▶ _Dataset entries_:
=== Section Start ===
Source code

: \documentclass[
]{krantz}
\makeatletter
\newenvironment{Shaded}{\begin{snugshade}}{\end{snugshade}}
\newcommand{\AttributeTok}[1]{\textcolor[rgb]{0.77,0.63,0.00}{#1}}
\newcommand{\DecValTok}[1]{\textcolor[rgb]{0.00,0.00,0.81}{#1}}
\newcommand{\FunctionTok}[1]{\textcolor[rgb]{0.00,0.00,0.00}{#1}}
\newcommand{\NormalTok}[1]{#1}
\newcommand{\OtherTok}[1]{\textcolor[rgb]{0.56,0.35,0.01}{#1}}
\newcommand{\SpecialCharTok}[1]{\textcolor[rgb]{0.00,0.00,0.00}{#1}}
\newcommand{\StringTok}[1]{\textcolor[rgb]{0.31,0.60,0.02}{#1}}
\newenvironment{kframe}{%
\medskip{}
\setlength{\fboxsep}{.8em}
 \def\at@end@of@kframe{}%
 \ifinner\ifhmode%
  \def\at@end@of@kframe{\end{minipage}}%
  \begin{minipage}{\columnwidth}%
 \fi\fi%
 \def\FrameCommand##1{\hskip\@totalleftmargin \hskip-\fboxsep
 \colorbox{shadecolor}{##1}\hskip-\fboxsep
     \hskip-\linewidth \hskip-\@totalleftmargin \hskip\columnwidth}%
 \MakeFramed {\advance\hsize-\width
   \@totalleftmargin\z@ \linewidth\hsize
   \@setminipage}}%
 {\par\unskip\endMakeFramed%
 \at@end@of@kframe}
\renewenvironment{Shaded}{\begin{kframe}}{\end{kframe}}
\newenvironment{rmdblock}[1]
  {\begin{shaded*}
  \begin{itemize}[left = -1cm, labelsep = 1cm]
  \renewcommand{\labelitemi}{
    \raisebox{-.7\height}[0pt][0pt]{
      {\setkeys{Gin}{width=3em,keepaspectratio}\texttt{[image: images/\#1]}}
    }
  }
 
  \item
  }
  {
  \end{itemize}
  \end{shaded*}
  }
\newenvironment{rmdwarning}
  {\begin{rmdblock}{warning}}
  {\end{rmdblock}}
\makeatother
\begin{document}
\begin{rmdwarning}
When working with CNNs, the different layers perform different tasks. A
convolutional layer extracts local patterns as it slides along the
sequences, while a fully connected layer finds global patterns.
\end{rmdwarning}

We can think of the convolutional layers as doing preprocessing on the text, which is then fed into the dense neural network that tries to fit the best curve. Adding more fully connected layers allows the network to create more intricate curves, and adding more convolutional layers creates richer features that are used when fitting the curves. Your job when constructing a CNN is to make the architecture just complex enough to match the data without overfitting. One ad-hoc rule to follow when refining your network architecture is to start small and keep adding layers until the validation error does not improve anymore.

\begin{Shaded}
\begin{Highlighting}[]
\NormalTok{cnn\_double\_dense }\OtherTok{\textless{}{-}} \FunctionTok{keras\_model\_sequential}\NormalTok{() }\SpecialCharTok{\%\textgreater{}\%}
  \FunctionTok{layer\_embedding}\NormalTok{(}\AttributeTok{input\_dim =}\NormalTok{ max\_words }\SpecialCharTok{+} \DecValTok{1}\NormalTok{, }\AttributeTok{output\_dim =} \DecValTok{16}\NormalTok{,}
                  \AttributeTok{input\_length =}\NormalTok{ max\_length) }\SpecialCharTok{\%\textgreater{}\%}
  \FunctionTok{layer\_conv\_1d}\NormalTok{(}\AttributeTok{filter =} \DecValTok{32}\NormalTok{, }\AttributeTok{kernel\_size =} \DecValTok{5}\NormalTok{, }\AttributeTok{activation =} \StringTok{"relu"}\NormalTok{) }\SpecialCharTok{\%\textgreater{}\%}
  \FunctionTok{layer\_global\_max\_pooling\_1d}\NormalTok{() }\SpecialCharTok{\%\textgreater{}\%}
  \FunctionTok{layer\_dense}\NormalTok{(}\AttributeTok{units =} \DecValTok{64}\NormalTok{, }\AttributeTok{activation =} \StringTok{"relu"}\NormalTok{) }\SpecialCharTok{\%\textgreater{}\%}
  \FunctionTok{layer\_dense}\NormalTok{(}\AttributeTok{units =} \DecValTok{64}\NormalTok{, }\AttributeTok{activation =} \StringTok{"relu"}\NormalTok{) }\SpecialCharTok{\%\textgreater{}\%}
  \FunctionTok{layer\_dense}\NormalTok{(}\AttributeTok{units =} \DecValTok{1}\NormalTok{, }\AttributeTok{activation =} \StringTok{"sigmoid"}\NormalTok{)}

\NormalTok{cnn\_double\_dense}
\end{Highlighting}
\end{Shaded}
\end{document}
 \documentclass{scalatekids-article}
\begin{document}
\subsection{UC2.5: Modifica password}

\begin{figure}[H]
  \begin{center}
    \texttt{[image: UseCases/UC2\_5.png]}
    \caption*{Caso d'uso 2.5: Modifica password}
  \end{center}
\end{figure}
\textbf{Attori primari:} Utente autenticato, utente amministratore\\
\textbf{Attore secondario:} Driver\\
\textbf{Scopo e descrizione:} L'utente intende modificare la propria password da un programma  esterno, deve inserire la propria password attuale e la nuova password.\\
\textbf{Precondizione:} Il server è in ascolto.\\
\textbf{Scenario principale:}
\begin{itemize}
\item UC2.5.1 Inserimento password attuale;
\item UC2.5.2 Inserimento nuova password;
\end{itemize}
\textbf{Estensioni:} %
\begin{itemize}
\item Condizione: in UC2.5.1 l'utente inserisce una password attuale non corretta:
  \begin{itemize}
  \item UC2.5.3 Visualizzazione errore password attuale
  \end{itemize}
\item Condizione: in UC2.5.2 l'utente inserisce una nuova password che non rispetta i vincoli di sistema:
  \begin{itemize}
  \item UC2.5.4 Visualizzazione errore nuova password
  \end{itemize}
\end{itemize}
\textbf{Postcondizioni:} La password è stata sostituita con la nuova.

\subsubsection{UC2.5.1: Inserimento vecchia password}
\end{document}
=== Section End ===
▶ _PROBLEM TO SOLVE_: Render every record verbatim. Nothing should be left out.

▶ _ANSWER SPACE_:
Source code

: \documentclass[
]{krantz}
\makeatletter
\newenvironment{Shaded}{\begin{snugshade}}{\end{snugshade}}
\newcommand{\AttributeTok}[1]{\textcolor[rgb]{0.77,0.63,0.00}{#1}}
\newcommand{\DecValTok}[1]{\textcolor[rgb]{0.00,0.00,0.81}{#1}}
\newcommand{\FunctionTok}[1]{\textcolor[rgb]{0.00,0.00,0.00}{#1}}
\newcommand{\NormalTok}[1]{#1}
\newcommand{\OtherTok}[1]{\textcolor[rgb]{0.56,0.35,0.01}{#1}}
\newcommand{\SpecialCharTok}[1]{\textcolor[rgb]{0.00,0.00,0.00}{#1}}
\newcommand{\StringTok}[1]{\textcolor[rgb]{0.31,0.60,0.02}{#1}}
\newenvironment{kframe}{%
\medskip{}
\setlength{\fboxsep}{.8em}
 \def\at@end@of@kframe{}%
 \ifinner\ifhmode%
  \def\at@end@of@kframe{\end{minipage}}%
  \begin{minipage}{\columnwidth}%
 \fi\fi%
 \def\FrameCommand##1{\hskip\@totalleftmargin \hskip-\fboxsep
 \colorbox{shadecolor}{##1}\hskip-\fboxsep
     \hskip-\linewidth \hskip-\@totalleftmargin \hskip\columnwidth}%
 \MakeFramed {\advance\hsize-\width
   \@totalleftmargin\z@ \linewidth\hsize
   \@setminipage}}%
 {\par\unskip\endMakeFramed%
 \at@end@of@kframe}
\renewenvironment{Shaded}{\begin{kframe}}{\end{kframe}}
\newenvironment{rmdblock}[1]
  {\begin{shaded*}
  \begin{itemize}[left = -1cm, labelsep = 1cm]
  \renewcommand{\labelitemi}{
    \raisebox{-.7\height}[0pt][0pt]{
      {\setkeys{Gin}{width=3em,keepaspectratio}\texttt{[image: images/\#1]}}
    }
  }
 
  \item
  }
  {
  \end{itemize}
  \end{shaded*}
  }
\newenvironment{rmdwarning}
  {\begin{rmdblock}{warning}}
  {\end{rmdblock}}
\makeatother
\begin{document}
\begin{rmdwarning}
When working with CNNs, the different layers perform different tasks. A
convolutional layer extracts local patterns as it slides along the
sequences, while a fully connected layer finds global patterns.
\end{rmdwarning}

We can think of the convolutional layers as doing preprocessing on the text, which is then fed into the dense neural network that tries to fit the best curve. Adding more fully connected layers allows the network to create more intricate curves, and adding more convolutional layers creates richer features that are used when fitting the curves. Your job when constructing a CNN is to make the architecture just complex enough to match the data without overfitting. One ad-hoc rule to follow when refining your network architecture is to start small and keep adding layers until the validation error does not improve anymore.

\begin{Shaded}
\begin{Highlighting}[]
\NormalTok{cnn\_double\_dense }\OtherTok{\textless{}{-}} \FunctionTok{keras\_model\_sequential}\NormalTok{() }\SpecialCharTok{\%\textgreater{}\%}
  \FunctionTok{layer\_embedding}\NormalTok{(}\AttributeTok{input\_dim =}\NormalTok{ max\_words }\SpecialCharTok{+} \DecValTok{1}\NormalTok{, }\AttributeTok{output\_dim =} \DecValTok{16}\NormalTok{,}
                  \AttributeTok{input\_length =}\NormalTok{ max\_length) }\SpecialCharTok{\%\textgreater{}\%}
  \FunctionTok{layer\_conv\_1d}\NormalTok{(}\AttributeTok{filter =} \DecValTok{32}\NormalTok{, }\AttributeTok{kernel\_size =} \DecValTok{5}\NormalTok{, }\AttributeTok{activation =} \StringTok{"relu"}\NormalTok{) }\SpecialCharTok{\%\textgreater{}\%}
  \FunctionTok{layer\_global\_max\_pooling\_1d}\NormalTok{() }\SpecialCharTok{\%\textgreater{}\%}
  \FunctionTok{layer\_dense}\NormalTok{(}\AttributeTok{units =} \DecValTok{64}\NormalTok{, }\AttributeTok{activation =} \StringTok{"relu"}\NormalTok{) }\SpecialCharTok{\%\textgreater{}\%}
  \FunctionTok{layer\_dense}\NormalTok{(}\AttributeTok{units =} \DecValTok{64}\NormalTok{, }\AttributeTok{activation =} \StringTok{"relu"}\NormalTok{) }\SpecialCharTok{\%\textgreater{}\%}
  \FunctionTok{layer\_dense}\NormalTok{(}\AttributeTok{units =} \DecValTok{1}\NormalTok{, }\AttributeTok{activation =} \StringTok{"sigmoid"}\NormalTok{)}

\NormalTok{cnn\_double\_dense}
\end{Highlighting}
\end{Shaded}
\end{document}
 \documentclass{scalatekids-article}
\begin{document}
\subsection{UC2.5: Modifica password}

\begin{figure}[H]
  \begin{center}
    \texttt{[image: UseCases/UC2\_5.png]}
    \caption*{Caso d'uso 2.5: Modifica password}
  \end{center}
\end{figure}
\textbf{Attori primari:} Utente autenticato, utente amministratore\\
\textbf{Attore secondario:} Driver\\
\textbf{Scopo e descrizione:} L'utente intende modificare la propria password da un programma  esterno, deve inserire la propria password attuale e la nuova password.\\
\textbf{Precondizione:} Il server è in ascolto.\\
\textbf{Scenario principale:}
\begin{itemize}
\item UC2.5.1 Inserimento password attuale;
\item UC2.5.2 Inserimento nuova password;
\end{itemize}
\textbf{Estensioni:} %
\begin{itemize}
\item Condizione: in UC2.5.1 l'utente inserisce una password attuale non corretta:
  \begin{itemize}
  \item UC2.5.3 Visualizzazione errore password attuale
  \end{itemize}
\item Condizione: in UC2.5.2 l'utente inserisce una nuova password che non rispetta i vincoli di sistema:
  \begin{itemize}
  \item UC2.5.4 Visualizzazione errore nuova password
  \end{itemize}
\end{itemize}
\textbf{Postcondizioni:} La password è stata sostituita con la nuova.

\subsubsection{UC2.5.1: Inserimento vecchia password}
\end{document}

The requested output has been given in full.